How to Perform the Kolmogorov-Smirnov Test in R

The Kolmogorov-Smirnov (K-S) test is a nonparametric test that compares probability distributions. Unlike tests that focus on specific moments like mean or variance, the K-S test examines the entire...

Key Insights

  • The Kolmogorov-Smirnov test compares distributions by measuring the maximum vertical distance between cumulative distribution functions, making it useful for both normality testing and comparing two empirical samples.
  • Always use the Lilliefors correction when testing normality with estimated parameters—the standard K-S test produces inflated p-values when you estimate mean and standard deviation from the same data.
  • The K-S test struggles with tied values in discrete data; use the exact = FALSE parameter to suppress warnings and get asymptotic p-values when working with rounded or categorical-like continuous data.

Introduction to the Kolmogorov-Smirnov Test

The Kolmogorov-Smirnov (K-S) test is a nonparametric test that compares probability distributions. Unlike tests that focus on specific moments like mean or variance, the K-S test examines the entire shape of distributions by comparing their cumulative distribution functions (CDFs).

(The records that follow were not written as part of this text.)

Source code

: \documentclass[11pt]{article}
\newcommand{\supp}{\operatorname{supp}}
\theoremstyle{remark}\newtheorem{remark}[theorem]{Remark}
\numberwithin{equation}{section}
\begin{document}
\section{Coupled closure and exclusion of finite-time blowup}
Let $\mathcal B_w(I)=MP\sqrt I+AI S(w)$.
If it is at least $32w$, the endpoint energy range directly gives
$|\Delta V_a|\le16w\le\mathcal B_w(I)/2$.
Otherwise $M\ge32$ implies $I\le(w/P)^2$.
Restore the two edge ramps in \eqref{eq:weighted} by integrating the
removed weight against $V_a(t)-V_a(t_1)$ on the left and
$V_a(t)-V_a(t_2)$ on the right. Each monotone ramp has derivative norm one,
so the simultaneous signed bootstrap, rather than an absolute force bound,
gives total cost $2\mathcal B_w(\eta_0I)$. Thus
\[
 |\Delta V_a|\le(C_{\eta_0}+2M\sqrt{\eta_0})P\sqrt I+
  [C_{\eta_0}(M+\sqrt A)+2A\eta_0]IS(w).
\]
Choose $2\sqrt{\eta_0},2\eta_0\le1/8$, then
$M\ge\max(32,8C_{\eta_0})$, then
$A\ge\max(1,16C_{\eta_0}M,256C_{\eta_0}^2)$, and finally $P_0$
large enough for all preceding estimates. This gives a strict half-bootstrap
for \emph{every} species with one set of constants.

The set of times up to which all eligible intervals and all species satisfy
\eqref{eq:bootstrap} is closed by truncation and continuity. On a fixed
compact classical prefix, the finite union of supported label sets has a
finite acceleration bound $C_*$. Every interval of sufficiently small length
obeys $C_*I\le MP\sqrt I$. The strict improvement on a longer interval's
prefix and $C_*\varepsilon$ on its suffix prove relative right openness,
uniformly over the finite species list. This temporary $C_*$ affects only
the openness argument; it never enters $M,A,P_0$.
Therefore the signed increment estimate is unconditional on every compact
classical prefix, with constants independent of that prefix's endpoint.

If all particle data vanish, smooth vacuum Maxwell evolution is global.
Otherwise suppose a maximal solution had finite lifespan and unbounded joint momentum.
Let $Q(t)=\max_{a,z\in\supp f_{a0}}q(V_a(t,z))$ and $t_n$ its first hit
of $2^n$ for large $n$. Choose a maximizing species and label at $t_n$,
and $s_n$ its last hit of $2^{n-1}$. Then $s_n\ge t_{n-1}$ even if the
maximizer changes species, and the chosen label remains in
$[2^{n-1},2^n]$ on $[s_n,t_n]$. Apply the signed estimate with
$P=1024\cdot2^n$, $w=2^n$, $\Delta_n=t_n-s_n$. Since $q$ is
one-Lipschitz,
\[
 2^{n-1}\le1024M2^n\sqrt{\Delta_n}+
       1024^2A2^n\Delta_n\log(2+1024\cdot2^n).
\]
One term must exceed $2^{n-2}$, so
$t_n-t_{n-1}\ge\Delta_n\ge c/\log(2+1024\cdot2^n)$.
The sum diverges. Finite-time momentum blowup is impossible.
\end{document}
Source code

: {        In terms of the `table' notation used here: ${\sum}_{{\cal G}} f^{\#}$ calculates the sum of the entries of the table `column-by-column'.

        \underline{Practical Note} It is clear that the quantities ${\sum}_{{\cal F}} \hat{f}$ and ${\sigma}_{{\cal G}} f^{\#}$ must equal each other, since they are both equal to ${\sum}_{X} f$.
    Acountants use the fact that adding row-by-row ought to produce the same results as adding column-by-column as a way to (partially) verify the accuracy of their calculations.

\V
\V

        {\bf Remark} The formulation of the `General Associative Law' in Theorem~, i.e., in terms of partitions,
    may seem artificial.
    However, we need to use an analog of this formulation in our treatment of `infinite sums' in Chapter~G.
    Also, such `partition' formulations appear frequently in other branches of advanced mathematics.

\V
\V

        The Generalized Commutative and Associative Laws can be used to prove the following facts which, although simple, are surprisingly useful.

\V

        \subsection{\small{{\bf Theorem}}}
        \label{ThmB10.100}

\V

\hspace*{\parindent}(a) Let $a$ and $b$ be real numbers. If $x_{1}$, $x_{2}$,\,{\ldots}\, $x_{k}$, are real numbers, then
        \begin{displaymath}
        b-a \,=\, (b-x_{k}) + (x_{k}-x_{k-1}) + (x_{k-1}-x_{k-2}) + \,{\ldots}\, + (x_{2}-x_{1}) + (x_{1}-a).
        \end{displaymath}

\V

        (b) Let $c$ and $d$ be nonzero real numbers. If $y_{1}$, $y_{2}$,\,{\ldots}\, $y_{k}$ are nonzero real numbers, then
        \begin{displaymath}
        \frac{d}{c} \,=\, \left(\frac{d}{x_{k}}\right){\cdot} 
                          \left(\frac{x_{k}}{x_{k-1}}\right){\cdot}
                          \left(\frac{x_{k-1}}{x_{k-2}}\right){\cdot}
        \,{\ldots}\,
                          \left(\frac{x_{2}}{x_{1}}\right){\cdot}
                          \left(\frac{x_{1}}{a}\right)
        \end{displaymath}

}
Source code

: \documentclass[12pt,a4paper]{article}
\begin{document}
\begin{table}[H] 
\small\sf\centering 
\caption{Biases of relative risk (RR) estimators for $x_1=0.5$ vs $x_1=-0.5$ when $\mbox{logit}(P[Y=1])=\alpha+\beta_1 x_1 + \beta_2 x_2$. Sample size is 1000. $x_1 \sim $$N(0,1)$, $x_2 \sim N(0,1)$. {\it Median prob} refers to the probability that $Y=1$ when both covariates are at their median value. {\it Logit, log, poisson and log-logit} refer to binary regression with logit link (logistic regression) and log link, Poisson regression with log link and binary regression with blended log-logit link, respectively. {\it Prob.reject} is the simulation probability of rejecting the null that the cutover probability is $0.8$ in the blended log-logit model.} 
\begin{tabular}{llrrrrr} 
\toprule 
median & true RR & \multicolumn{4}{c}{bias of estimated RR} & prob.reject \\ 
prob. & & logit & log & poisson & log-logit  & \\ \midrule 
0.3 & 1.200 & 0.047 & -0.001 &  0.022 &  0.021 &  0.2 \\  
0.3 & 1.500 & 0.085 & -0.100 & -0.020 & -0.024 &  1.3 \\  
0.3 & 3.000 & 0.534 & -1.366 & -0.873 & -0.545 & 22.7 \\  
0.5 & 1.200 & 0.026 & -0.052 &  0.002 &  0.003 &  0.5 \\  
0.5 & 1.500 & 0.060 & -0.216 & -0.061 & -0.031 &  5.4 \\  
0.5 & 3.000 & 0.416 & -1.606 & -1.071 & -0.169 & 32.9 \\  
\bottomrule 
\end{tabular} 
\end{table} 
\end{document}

The test comes in two variants. The one-sample K-S test compares your data against a theoretical distribution—testing whether your sample could have been drawn from a normal, uniform, exponential, or any other specified distribution. The two-sample K-S test compares two empirical samples to determine if they come from the same underlying distribution.

When should you reach for the K-S test instead of alternatives like Shapiro-Wilk or Anderson-Darling? The K-S test shines when you need distribution-free comparisons and when you’re comparing two samples rather than testing against a theoretical distribution. It’s also useful when you care about the entire distribution shape, not just normality. However, for pure normality testing with a single sample, Shapiro-Wilk typically has more statistical power.

Prerequisites and Setup

The K-S test lives in R’s built-in stats package, so you don’t need to install anything for basic functionality. For visualization and the Lilliefors correction, you’ll want a few additional packages.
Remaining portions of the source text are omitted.